In the case of finance and HR solutions, the proper technology can provide great insight into how organizations can lower debt, expand EBITDA margin and drive overall performance. However, as tech evolves, so must our tactics and criteria for recruiting the next generation of finance professionals.
While some industry experts have predicted automation software will replace up to half of current finance employees within a decade, the financial system so far has experienced the opposite.
In fact, technology has spurred the growth of a new era of accounting professionals. These new, human financial technologists are sweeping into the industry’s ecosystem, ready to increase profitability. To facilitate this influx, and the challenges that come with it, recruiters must adapt and incorporate new and improved ways to recruit the next generation of skills found in these finance-technology hybrids.
Key Criteria for Top Candidates
1. The Big Picture
Surprisingly, the big picture is not always clear, especially in finance. Nevertheless, that shouldn’t stop recruiting from seeking candidates who see it. No applicant is perfect, but candidates need more than the right qualifications, they need the right mindset. Managers value employees who have a firm grip on the big picture of their organization and where it is headed. They prioritize individuals who come in understanding their role and how it fits into the company’s future from a macro level.
This mindset enables candidates to take the initiative, make processes more efficient and facilitate new breakthroughs. As technology grows, the need to focus on basic accounting principles will diminish and technology will automate the microlevel functions. This makes applicants who grasp the bigger picture a valuable commodity in the upcoming workforce.
2. Specialization
Recruiters can fine-tune their focus to zero in on highly specialized individuals, even ones who may lack the typical financial pedigree. For years, the recipe for locating top talent has been a delicate mixture of credentials from top schools and influential connections, sprinkled with internships at high-powered companies. However, the recipe is changing. These ingredients are no longer the go-to combination for fostering future talent.

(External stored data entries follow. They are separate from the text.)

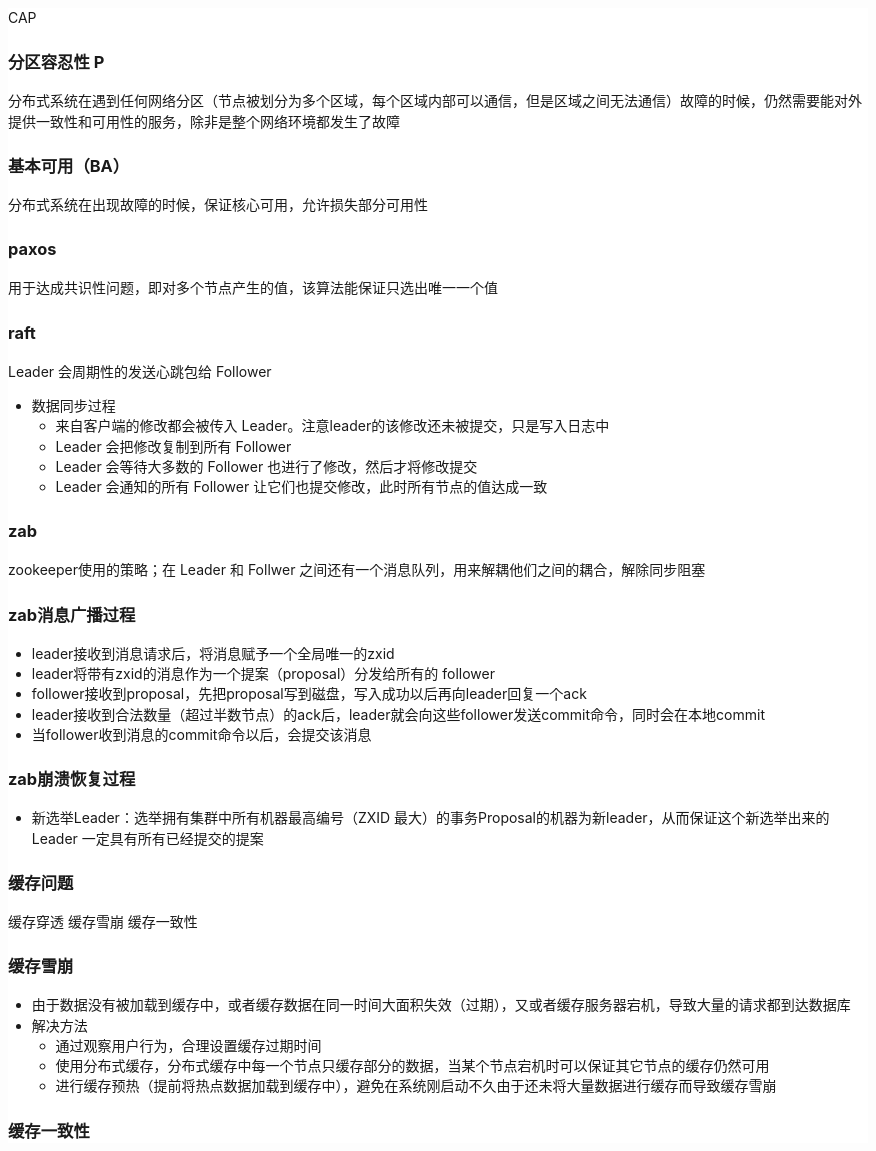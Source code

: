 CAP

### 分区容忍性 P

分布式系统在遇到任何网络分区（节点被划分为多个区域，每个区域内部可以通信，但是区域之间无法通信）故障的时候，仍然需要能对外提供一致性和可用性的服务，除非是整个网络环境都发生了故障

### 基本可用（BA）

分布式系统在出现故障的时候，保证核心可用，允许损失部分可用性

### paxos

用于达成共识性问题，即对多个节点产生的值，该算法能保证只选出唯一一个值

### raft

Leader 会周期性的发送心跳包给 Follower

- 数据同步过程
  - 来自客户端的修改都会被传入 Leader。注意leader的该修改还未被提交，只是写入日志中
  - Leader 会把修改复制到所有 Follower
  - Leader 会等待大多数的 Follower 也进行了修改，然后才将修改提交
  - Leader 会通知的所有 Follower 让它们也提交修改，此时所有节点的值达成一致

### zab

zookeeper使用的策略；在 Leader 和 Follwer 之间还有一个消息队列，用来解耦他们之间的耦合，解除同步阻塞

### zab消息广播过程

- leader接收到消息请求后，将消息赋予一个全局唯一的zxid
- leader将带有zxid的消息作为一个提案（proposal）分发给所有的 follower
- follower接收到proposal，先把proposal写到磁盘，写入成功以后再向leader回复一个ack
- leader接收到合法数量（超过半数节点）的ack后，leader就会向这些follower发送commit命令，同时会在本地commit
- 当follower收到消息的commit命令以后，会提交该消息

### zab崩溃恢复过程

- 新选举Leader：选举拥有集群中所有机器最高编号（ZXID 最大）的事务Proposal的机器为新leader，从而保证这个新选举出来的 Leader 一定具有所有已经提交的提案

### 缓存问题

缓存穿透 缓存雪崩 缓存一致性

### 缓存雪崩

- 由于数据没有被加载到缓存中，或者缓存数据在同一时间大面积失效（过期），又或者缓存服务器宕机，导致大量的请求都到达数据库
- 解决方法
  - 通过观察用户行为，合理设置缓存过期时间
  - 使用分布式缓存，分布式缓存中每一个节点只缓存部分的数据，当某个节点宕机时可以保证其它节点的缓存仍然可用
  - 进行缓存预热（提前将热点数据加载到缓存中），避免在系统刚启动不久由于还未将大量数据进行缓存而导致缓存雪崩

### 缓存一致性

While these criteria still standout, the need for candidates with specialized skills and lengthy expertise is exploding as technology becomes increasingly specialized. Recruiting professionals need to hone in on these next-generation candidates, who will be equipped with financial skills to guide them through the debits, credits and GAAP rules of daily accounting life, but also the ability to pivot and fulfill the role of the domain expert.
3. Agility
Today’s complex information systems and data-analytics tools make candidates with learning agility a necessity. Agile-learning applicants are ushering in the future with their ability to quickly grasp new software and apply its concepts to varying tasks.
Think about it this way: 2017 marks the 10-year anniversary of the iPhone. Rewind 10 years, and the public’s eyes were just opening to visual voicemail and the ability to browse web pages from their hand – simple functions we now take for granted.
Today, more than 160 million people are smartphone-dependent! For recruiters, this inflates the value of finding candidates who can adapt and utilize new software to increase the earning potential of their business. Who knows what businesses will have to learn in the next decade?
Find and Foster Future Talent
The evolution of technology is forcing recruiters to change the way they identify top talent across every platform. In order to ride this wave of change, top-performing companies and their teams must know exactly how their talent assets contribute to their overall mission. By restructuring the way they recruit, corporate recruiting teams can continue to find and foster individuals with these three qualities in the next generation of prospective candidates.